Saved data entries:
BEGIN

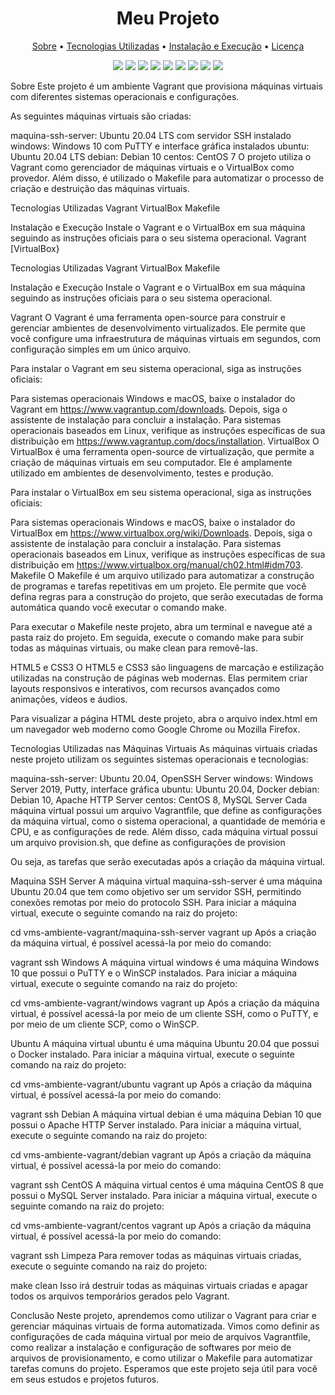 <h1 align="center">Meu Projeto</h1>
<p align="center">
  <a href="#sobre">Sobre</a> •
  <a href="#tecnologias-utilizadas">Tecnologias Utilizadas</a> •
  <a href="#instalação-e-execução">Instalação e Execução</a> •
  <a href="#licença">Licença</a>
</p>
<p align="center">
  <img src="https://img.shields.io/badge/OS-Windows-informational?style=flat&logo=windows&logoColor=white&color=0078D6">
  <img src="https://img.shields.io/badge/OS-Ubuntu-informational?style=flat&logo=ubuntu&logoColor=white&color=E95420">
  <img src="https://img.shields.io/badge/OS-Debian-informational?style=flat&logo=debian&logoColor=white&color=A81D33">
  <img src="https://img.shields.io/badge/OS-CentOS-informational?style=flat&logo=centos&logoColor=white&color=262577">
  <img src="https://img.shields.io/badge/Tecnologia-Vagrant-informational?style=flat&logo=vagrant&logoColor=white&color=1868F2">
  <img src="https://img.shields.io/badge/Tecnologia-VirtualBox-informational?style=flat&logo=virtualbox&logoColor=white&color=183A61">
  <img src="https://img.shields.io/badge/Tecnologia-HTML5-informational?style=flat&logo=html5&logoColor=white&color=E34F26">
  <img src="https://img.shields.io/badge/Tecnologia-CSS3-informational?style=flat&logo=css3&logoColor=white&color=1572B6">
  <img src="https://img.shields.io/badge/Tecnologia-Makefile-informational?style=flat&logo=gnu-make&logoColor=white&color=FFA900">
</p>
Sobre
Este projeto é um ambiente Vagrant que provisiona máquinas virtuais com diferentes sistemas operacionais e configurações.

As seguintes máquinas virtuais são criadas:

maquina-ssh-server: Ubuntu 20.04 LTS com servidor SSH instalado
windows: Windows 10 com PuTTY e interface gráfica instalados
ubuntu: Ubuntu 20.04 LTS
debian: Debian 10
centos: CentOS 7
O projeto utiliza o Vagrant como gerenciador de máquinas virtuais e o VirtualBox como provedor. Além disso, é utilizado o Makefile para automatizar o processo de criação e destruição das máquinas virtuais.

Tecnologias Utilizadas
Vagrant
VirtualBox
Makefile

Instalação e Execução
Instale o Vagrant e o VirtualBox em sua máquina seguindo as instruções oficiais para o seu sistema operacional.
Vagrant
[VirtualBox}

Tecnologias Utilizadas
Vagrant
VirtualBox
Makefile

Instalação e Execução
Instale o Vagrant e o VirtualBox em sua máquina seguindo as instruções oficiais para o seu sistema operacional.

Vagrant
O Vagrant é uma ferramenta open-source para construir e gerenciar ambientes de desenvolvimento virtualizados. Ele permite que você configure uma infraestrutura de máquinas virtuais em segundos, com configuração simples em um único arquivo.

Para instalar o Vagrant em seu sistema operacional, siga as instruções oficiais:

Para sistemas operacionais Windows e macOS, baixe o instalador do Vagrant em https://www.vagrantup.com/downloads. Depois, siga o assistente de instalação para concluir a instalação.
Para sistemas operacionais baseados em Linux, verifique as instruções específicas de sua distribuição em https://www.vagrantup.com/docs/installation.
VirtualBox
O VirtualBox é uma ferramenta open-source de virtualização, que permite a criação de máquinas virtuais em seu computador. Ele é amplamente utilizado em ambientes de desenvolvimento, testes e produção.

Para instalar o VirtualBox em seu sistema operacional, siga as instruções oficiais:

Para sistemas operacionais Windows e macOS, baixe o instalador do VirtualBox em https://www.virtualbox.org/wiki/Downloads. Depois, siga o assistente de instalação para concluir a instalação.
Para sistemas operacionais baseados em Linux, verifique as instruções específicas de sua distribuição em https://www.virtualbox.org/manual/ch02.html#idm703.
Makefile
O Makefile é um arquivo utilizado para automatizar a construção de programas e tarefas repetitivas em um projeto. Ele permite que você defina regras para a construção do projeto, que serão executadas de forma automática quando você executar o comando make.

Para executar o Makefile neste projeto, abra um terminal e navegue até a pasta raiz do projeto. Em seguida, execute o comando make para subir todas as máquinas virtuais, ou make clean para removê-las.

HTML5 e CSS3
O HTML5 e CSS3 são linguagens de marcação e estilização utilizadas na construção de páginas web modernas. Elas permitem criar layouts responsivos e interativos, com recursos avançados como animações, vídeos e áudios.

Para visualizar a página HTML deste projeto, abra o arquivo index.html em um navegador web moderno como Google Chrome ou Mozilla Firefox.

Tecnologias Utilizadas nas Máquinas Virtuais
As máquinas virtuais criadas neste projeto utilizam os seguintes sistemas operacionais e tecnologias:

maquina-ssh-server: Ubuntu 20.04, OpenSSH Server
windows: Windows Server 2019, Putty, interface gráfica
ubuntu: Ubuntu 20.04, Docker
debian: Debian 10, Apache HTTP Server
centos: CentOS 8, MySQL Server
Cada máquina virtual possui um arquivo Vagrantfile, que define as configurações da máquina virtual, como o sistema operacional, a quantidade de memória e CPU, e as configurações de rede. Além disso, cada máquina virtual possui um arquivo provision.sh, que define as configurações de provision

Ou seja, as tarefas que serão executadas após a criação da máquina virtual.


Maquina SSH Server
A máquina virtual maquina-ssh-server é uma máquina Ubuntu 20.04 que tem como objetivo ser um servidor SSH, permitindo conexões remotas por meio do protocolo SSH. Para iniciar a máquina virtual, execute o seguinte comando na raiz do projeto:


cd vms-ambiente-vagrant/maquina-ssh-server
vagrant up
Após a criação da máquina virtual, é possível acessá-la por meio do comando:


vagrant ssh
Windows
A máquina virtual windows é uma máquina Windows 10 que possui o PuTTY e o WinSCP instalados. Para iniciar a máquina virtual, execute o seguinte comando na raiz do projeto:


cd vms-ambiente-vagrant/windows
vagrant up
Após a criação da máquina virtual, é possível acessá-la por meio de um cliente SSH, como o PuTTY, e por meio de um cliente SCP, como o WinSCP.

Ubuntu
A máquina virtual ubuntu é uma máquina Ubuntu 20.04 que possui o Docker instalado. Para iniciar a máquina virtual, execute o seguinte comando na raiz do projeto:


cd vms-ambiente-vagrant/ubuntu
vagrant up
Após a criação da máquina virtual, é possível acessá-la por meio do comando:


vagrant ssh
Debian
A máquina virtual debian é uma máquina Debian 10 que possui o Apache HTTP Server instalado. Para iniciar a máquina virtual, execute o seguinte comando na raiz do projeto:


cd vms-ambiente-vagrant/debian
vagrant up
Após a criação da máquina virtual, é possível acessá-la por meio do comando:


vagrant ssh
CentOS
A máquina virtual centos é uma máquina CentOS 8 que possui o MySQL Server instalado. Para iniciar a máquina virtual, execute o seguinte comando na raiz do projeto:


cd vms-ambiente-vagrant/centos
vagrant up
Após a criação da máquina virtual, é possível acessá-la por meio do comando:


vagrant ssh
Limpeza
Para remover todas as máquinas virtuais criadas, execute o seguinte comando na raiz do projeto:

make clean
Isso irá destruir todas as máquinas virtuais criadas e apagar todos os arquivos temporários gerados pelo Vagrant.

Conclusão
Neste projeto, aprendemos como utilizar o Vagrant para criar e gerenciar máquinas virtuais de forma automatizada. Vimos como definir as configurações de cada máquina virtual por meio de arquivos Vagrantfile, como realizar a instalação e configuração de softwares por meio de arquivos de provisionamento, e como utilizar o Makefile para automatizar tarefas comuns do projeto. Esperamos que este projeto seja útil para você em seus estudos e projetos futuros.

END
BEGIN

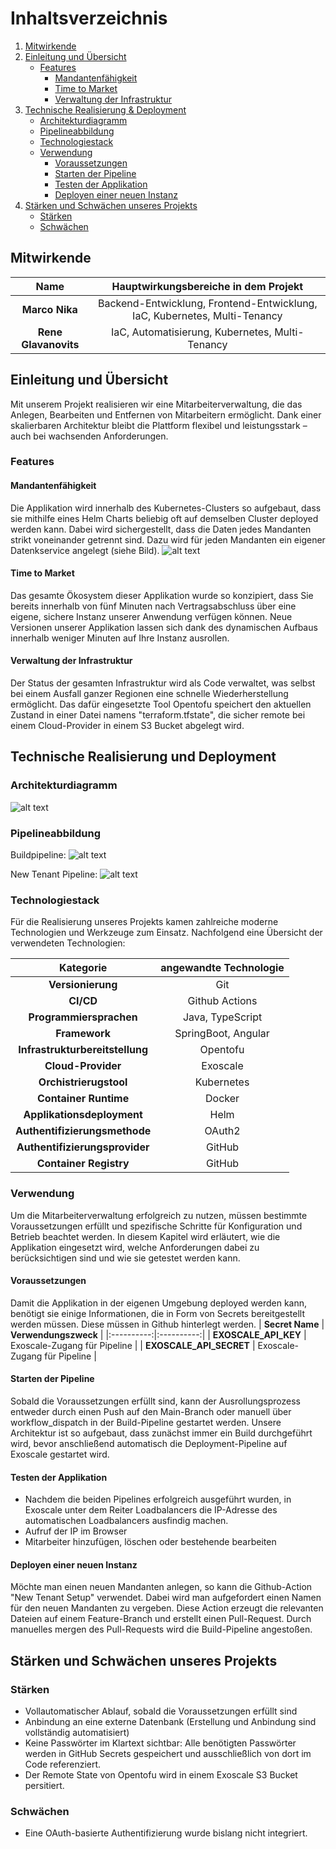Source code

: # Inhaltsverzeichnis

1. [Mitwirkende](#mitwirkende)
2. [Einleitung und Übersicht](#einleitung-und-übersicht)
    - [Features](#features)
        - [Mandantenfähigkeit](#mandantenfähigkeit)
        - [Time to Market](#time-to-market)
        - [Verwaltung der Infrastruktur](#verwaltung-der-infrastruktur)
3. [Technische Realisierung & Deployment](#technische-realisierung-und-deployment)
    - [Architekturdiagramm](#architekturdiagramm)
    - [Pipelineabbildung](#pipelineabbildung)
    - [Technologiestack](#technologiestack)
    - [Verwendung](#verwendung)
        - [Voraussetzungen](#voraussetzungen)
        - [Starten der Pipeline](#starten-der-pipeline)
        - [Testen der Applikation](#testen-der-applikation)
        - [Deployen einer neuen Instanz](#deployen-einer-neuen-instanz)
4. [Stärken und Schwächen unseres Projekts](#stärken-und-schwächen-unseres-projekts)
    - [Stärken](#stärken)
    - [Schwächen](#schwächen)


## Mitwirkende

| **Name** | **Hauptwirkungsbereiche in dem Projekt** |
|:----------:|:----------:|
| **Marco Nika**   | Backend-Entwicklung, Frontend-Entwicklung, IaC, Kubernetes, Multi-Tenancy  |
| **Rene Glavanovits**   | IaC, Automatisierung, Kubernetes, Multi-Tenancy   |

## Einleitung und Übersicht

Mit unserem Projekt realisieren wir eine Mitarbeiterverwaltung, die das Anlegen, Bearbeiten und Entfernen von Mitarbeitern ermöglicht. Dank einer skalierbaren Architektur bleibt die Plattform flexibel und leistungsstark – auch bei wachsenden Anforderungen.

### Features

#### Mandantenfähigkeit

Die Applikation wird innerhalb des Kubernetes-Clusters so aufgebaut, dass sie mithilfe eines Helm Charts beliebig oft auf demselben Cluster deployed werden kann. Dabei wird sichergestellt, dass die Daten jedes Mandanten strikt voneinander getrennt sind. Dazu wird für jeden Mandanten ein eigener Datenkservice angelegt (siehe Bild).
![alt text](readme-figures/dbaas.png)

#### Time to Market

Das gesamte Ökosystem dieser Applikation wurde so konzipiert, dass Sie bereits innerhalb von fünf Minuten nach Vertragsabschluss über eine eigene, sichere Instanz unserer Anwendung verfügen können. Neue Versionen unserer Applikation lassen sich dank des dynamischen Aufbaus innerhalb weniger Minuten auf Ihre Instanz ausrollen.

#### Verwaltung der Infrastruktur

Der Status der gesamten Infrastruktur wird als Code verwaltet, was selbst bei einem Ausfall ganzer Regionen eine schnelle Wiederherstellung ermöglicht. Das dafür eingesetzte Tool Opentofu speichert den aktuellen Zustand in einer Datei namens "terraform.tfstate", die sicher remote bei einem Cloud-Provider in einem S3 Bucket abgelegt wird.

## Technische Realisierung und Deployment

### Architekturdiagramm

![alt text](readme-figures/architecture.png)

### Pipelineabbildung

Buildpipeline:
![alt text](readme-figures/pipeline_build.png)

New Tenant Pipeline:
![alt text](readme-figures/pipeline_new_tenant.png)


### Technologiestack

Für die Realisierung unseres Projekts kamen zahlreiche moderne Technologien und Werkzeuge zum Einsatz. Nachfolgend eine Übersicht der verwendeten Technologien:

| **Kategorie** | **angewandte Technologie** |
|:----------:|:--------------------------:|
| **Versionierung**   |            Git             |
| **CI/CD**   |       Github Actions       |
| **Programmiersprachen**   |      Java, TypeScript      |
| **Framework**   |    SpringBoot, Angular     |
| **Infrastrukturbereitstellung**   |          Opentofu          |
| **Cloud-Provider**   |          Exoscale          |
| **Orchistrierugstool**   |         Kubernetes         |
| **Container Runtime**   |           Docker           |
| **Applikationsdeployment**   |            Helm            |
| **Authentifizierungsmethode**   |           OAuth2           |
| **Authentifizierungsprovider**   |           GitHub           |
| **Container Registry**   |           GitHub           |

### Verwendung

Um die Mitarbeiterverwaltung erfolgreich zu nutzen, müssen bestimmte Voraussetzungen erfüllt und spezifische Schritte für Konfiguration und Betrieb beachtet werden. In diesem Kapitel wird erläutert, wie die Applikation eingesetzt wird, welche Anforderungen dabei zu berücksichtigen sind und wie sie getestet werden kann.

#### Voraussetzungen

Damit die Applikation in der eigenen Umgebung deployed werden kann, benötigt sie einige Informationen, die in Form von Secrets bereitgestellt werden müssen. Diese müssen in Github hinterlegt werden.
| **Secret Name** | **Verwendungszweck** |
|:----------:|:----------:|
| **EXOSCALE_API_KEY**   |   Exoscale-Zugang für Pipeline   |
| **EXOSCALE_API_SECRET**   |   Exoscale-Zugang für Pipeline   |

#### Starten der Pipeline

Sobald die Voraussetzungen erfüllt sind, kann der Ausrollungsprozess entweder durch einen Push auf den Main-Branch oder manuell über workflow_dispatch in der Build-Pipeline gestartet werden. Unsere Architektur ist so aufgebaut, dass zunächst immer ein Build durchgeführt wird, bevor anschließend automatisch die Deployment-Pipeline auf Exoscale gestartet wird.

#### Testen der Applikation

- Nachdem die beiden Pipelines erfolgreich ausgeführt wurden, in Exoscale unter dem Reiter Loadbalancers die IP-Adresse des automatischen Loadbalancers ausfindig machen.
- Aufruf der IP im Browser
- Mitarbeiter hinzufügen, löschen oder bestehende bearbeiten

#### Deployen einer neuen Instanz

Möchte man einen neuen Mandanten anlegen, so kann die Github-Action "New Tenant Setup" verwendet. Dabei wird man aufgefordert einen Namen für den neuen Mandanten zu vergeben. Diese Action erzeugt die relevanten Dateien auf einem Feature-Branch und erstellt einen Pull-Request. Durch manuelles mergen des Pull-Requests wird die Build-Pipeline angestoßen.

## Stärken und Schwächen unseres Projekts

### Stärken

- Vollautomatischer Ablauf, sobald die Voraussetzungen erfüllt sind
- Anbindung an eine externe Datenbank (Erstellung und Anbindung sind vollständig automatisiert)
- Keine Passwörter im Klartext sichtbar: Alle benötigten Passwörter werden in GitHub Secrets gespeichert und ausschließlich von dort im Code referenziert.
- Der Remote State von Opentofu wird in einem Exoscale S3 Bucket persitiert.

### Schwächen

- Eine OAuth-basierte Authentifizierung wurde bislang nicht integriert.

END

Output, from the data above, the lines from the line with "- Nachdem die" to the line with "- Eine OAuth-basierte" exactly as they stand, both ends included and nothing else.

▶ [Reply]:
- Nachdem die beiden Pipelines erfolgreich ausgeführt wurden, in Exoscale unter dem Reiter Loadbalancers die IP-Adresse des automatischen Loadbalancers ausfindig machen.
- Aufruf der IP im Browser
- Mitarbeiter hinzufügen, löschen oder bestehende bearbeiten

#### Deployen einer neuen Instanz

Möchte man einen neuen Mandanten anlegen, so kann die Github-Action "New Tenant Setup" verwendet. Dabei wird man aufgefordert einen Namen für den neuen Mandanten zu vergeben. Diese Action erzeugt die relevanten Dateien auf einem Feature-Branch und erstellt einen Pull-Request. Durch manuelles mergen des Pull-Requests wird die Build-Pipeline angestoßen.

## Stärken und Schwächen unseres Projekts

### Stärken

- Vollautomatischer Ablauf, sobald die Voraussetzungen erfüllt sind
- Anbindung an eine externe Datenbank (Erstellung und Anbindung sind vollständig automatisiert)
- Keine Passwörter im Klartext sichtbar: Alle benötigten Passwörter werden in GitHub Secrets gespeichert und ausschließlich von dort im Code referenziert.
- Der Remote State von Opentofu wird in einem Exoscale S3 Bucket persitiert.

### Schwächen

- Eine OAuth-basierte Authentifizierung wurde bislang nicht integriert.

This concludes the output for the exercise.